Available records Block Start

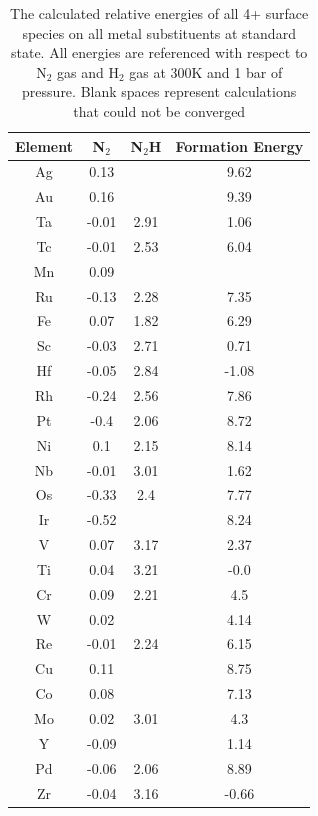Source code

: \documentclass{article}
\begin{document}
\begin{table}
\begin{center}
\begin{tabular}{| c | c | c | c |}
\hline
Element & N$_2$ & N$_2$H & Formation Energy \\
\hline
Ag & 0.13 &  & 9.62 \\
Au & 0.16 &  & 9.39 \\
Ta & -0.01 & 2.91 & 1.06 \\
Tc & -0.01 & 2.53 & 6.04 \\
Mn & 0.09 &  &  \\
Ru & -0.13 & 2.28 & 7.35 \\
Fe & 0.07 & 1.82 & 6.29 \\
Sc & -0.03 & 2.71 & 0.71 \\
Hf & -0.05 & 2.84 & -1.08 \\
Rh & -0.24 & 2.56 & 7.86 \\
Pt & -0.4 & 2.06 & 8.72 \\
Ni & 0.1 & 2.15 & 8.14 \\
Nb & -0.01 & 3.01 & 1.62 \\
Os & -0.33 & 2.4 & 7.77 \\
Ir & -0.52 &  & 8.24 \\
V & 0.07 & 3.17 & 2.37 \\
Ti & 0.04 & 3.21 & -0.0 \\
Cr & 0.09 & 2.21 & 4.5 \\
W & 0.02 &  & 4.14 \\
Re & -0.01 & 2.24 & 6.15 \\
Cu & 0.11 &  & 8.75 \\
Co & 0.08 &  & 7.13 \\
Mo & 0.02 & 3.01 & 4.3 \\
Y & -0.09 &  & 1.14 \\
Pd & -0.06 & 2.06 & 8.89 \\
Zr & -0.04 & 3.16 & -0.66 \\
\hline
\end{tabular}
\end{center}
\label{table:4+_energies}
\caption{The calculated relative energies of all 4+ surface species on all metal substituents at standard state. All energies are referenced with respect to N$_2$ gas and H$_2$ gas at 300K and 1 bar of pressure. Blank spaces represent calculations that could not be converged}
\end{table}
\end{document}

Available records Block End

◆ **The task**: Your answer must be the exact lines of the records from the first one through the line containing "Ni & 0.1 & 2.15 & 8.14 \\", with no pictures in it.

◆ **Solution**:
Source code

: \documentclass{article}
\begin{document}
\begin{table}
\begin{center}
\begin{tabular}{| c | c | c | c |}
\hline
Element & N$_2$ & N$_2$H & Formation Energy \\
\hline
Ag & 0.13 &  & 9.62 \\
Au & 0.16 &  & 9.39 \\
Ta & -0.01 & 2.91 & 1.06 \\
Tc & -0.01 & 2.53 & 6.04 \\
Mn & 0.09 &  &  \\
Ru & -0.13 & 2.28 & 7.35 \\
Fe & 0.07 & 1.82 & 6.29 \\
Sc & -0.03 & 2.71 & 0.71 \\
Hf & -0.05 & 2.84 & -1.08 \\
Rh & -0.24 & 2.56 & 7.86 \\
Pt & -0.4 & 2.06 & 8.72 \\
Ni & 0.1 & 2.15 & 8.14 \\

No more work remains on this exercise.